Tables are a two-dimensional, very used form of storing and preparing data, and this can be done in two ways: wide and long format. Each one has some advantages and disadvantages which I will do my best to describe in this post with some examples. So let us get started.
TL/DR. It is better to use the long format for storing data and use the wide format at the very end of a Data Analysis process to reduce the data dimensionality. Going from one format to the other one using Pandas is as easy as writing one line of code.
The wide-format
You can think of the wide-format the "Excel" way. Think about this. You have salespersons and the data about each sale during the last year grouped per month, how do you represent this in a tabular way? Well, you write the salespersons’ names in the rows and the year’s month names in the columns, then write the amount ($) each salesperson sold at each row/column intersection.

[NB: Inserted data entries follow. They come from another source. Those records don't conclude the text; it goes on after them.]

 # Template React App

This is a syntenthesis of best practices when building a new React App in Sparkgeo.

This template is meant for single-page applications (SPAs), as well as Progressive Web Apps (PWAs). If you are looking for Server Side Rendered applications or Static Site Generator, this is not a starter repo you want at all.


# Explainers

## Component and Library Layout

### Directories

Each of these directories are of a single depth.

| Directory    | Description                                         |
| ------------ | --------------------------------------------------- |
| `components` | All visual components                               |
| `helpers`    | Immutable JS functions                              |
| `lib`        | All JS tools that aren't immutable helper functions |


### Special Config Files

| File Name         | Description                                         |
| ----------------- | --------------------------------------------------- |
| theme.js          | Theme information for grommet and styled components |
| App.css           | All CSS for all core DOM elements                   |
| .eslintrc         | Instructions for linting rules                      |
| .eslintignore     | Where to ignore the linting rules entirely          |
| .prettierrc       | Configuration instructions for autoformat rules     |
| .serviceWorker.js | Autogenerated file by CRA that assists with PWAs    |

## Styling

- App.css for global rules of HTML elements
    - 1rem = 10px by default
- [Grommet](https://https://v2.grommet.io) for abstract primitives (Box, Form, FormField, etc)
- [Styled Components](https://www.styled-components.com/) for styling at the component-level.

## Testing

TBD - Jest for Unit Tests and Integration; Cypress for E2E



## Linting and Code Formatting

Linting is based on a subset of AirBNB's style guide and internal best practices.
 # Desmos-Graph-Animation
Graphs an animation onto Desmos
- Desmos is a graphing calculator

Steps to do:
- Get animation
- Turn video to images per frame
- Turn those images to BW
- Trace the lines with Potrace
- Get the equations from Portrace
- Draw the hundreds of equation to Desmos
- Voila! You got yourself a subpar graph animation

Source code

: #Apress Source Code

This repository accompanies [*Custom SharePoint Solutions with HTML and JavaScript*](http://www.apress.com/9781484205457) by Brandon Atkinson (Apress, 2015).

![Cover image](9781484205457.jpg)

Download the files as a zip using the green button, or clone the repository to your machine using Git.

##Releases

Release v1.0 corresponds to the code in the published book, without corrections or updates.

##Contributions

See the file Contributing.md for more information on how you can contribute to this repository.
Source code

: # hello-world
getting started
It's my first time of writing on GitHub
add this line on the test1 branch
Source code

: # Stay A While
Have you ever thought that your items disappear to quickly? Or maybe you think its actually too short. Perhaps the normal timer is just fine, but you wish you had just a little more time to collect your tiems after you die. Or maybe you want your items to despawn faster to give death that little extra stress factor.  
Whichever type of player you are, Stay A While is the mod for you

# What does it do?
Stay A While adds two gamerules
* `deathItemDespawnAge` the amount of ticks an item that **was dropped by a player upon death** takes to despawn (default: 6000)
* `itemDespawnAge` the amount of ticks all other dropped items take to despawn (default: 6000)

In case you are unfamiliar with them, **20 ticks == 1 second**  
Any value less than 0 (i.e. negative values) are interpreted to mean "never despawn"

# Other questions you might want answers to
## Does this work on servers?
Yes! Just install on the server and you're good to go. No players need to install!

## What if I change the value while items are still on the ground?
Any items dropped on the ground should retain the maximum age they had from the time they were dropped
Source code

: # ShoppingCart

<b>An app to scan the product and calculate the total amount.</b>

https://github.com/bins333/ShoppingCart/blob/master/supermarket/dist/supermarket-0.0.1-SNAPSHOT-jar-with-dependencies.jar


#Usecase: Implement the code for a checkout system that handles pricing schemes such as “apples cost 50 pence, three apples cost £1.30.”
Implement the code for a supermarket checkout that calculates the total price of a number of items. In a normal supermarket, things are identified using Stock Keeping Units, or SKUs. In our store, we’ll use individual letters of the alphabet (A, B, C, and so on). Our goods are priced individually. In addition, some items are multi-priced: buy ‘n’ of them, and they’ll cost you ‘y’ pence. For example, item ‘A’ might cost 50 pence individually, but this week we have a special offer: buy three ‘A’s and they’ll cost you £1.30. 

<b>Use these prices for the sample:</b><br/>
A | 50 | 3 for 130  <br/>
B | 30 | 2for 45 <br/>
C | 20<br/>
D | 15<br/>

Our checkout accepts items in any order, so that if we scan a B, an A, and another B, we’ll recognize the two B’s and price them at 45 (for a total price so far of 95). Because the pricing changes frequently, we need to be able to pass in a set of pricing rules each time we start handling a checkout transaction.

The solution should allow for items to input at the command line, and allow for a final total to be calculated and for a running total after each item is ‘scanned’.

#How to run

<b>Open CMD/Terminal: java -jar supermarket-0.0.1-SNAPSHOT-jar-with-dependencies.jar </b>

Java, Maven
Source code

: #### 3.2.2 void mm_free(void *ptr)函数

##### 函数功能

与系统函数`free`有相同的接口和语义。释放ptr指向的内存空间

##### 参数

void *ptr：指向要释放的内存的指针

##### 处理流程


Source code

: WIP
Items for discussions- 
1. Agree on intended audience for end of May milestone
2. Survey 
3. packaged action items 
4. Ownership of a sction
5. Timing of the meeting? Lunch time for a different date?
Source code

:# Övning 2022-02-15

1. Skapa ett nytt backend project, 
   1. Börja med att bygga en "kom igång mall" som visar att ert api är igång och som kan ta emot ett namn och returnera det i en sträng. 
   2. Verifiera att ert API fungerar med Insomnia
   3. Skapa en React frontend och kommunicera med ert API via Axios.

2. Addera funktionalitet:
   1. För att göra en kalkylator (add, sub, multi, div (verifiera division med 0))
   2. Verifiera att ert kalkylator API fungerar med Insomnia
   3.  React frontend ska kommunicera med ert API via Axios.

name jan feb mar apr ... dec
jim $100 $200 $200 $300 $300
mike $200 $250 $50 $100 $170
Since it is too wide (pun intended) I used three points (…) to not write the columns corresponding to the months between April and December. You may say: "Provided that you have one piece of data, the amount sold in $ grouped by salesperson and month, a tabular wide-format deals with the whole thing easily". And you would be right, no problem so far. Let’s make this a bit harder. Assume you have now not only the sales amount ($) but also the number of items sold per salesperson. You build another table like this one.
name jan feb mar apr ... dec
jim 10 10 10 30 30
mike 5 20 7 25 5
Now you have two wide-format tables. If you were to gather now the number of hours worked per month per salesperson you would have now 3 tables. I start to feel that this is getting repetitive don’t you think?
I would have a hard time thinking of a way that gives me peace of mind to store this data in a database. Three tables to store data of the same people of the same months where the only difference is the type of data stored? What if we want to store now 20 points of data (features) per salesperson. I think you get the idea of the problem here. Let’s try to solve it.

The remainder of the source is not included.